== What is being asked ==
Among the entries below, find the lines with the word "kemiri" and return them.

--- START ---

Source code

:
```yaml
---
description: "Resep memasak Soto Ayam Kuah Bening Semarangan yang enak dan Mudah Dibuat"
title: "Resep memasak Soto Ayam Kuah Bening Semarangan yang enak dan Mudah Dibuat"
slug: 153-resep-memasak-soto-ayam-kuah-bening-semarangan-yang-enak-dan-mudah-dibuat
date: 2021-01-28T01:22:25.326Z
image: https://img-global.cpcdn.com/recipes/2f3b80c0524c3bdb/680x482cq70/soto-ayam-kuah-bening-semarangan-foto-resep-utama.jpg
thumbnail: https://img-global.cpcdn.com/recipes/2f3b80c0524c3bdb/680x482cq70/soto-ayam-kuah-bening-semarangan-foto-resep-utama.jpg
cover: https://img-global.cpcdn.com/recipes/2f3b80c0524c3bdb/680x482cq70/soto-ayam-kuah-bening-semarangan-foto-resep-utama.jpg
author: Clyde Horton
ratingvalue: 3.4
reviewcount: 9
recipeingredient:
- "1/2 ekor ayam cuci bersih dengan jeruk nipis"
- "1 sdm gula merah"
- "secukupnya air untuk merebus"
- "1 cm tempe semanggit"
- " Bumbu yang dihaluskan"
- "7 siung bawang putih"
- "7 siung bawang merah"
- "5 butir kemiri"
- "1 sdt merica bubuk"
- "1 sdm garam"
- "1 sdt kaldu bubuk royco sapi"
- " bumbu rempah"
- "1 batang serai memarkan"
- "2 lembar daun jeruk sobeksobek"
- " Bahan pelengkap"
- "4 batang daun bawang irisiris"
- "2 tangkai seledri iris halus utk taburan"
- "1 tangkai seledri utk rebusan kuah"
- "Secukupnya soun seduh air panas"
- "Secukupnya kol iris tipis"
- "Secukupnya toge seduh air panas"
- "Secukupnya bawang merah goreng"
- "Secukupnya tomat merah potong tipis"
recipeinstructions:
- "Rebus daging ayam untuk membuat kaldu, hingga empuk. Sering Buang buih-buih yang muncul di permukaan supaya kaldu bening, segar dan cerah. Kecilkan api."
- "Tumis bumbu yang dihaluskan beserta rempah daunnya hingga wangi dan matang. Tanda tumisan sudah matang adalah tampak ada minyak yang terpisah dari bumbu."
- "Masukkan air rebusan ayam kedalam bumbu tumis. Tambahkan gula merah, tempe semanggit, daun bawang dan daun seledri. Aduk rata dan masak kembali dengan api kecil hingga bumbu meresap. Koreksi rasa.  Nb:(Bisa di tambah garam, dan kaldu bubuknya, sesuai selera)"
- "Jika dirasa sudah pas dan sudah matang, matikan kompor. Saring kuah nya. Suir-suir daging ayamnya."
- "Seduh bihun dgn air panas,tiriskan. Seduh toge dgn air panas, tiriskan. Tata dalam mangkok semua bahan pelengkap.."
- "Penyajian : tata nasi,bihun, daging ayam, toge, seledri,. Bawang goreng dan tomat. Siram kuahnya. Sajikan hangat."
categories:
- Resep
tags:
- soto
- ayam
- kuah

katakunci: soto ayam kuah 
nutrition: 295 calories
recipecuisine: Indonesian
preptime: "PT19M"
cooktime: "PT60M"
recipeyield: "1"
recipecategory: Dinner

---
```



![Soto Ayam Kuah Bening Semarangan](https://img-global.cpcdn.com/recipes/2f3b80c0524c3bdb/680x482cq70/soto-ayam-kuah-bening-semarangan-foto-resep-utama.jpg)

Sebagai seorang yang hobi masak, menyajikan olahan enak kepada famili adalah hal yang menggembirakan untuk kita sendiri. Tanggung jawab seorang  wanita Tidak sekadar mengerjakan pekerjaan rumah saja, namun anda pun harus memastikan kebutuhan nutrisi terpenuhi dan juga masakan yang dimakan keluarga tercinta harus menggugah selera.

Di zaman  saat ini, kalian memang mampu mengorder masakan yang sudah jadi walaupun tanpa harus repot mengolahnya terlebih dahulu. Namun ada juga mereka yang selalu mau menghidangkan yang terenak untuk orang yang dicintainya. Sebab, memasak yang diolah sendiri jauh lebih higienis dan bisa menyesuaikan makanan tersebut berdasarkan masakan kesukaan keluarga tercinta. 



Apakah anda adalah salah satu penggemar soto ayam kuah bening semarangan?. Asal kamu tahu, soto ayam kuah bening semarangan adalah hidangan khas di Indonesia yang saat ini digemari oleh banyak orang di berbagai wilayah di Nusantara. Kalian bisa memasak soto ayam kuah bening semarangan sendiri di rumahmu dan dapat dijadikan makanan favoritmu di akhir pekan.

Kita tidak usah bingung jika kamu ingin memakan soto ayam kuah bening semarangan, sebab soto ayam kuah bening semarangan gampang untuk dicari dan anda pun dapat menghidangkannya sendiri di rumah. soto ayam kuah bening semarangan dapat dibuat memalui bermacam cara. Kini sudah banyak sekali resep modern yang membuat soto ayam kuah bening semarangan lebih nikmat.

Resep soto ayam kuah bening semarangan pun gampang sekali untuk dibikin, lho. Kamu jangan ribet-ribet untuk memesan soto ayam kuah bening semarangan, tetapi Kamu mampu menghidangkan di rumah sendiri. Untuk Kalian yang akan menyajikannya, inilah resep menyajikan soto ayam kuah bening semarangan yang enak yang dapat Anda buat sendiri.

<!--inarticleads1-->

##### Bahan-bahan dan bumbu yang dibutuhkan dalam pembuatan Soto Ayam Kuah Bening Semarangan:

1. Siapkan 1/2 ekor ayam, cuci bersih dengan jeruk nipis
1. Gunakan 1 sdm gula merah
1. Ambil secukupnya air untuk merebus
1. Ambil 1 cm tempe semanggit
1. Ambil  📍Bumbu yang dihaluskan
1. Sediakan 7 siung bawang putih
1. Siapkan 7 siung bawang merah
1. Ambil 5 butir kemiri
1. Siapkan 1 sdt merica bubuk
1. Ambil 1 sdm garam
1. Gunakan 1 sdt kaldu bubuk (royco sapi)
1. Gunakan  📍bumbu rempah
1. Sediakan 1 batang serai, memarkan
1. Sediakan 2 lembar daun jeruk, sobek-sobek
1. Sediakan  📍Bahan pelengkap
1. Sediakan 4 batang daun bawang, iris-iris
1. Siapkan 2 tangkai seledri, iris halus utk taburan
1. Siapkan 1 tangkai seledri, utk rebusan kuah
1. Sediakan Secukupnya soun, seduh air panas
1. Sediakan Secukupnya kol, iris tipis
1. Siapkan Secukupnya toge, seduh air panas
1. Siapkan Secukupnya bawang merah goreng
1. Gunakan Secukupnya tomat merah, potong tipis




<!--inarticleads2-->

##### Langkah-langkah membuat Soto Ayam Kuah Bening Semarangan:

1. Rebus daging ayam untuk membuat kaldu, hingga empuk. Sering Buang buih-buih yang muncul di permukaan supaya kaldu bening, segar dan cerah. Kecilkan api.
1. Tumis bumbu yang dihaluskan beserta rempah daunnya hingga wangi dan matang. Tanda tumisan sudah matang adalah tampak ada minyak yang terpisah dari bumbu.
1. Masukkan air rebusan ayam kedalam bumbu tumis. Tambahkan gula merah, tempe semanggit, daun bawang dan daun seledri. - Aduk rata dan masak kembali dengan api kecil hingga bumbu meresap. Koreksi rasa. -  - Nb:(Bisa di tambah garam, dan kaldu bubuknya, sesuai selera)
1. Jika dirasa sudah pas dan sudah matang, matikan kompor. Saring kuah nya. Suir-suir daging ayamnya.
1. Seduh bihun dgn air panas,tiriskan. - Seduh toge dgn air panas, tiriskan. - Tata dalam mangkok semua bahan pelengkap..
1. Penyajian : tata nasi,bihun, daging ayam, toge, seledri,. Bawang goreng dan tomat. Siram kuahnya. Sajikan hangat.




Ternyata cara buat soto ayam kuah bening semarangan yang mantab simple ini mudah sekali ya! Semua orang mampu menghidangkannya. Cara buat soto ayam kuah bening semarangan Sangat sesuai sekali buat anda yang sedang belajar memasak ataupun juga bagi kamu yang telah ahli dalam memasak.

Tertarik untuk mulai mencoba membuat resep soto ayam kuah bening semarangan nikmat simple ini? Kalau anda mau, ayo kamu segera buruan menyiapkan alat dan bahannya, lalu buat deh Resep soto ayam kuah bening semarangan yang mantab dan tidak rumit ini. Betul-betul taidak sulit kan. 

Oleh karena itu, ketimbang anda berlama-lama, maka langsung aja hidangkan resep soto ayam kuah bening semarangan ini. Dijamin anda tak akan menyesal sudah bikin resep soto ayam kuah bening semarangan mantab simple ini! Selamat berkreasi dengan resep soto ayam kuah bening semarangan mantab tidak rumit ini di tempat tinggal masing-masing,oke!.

--- END ---

== Task output ==
- "5 butir kemiri"
1. Ambil 5 butir kemiri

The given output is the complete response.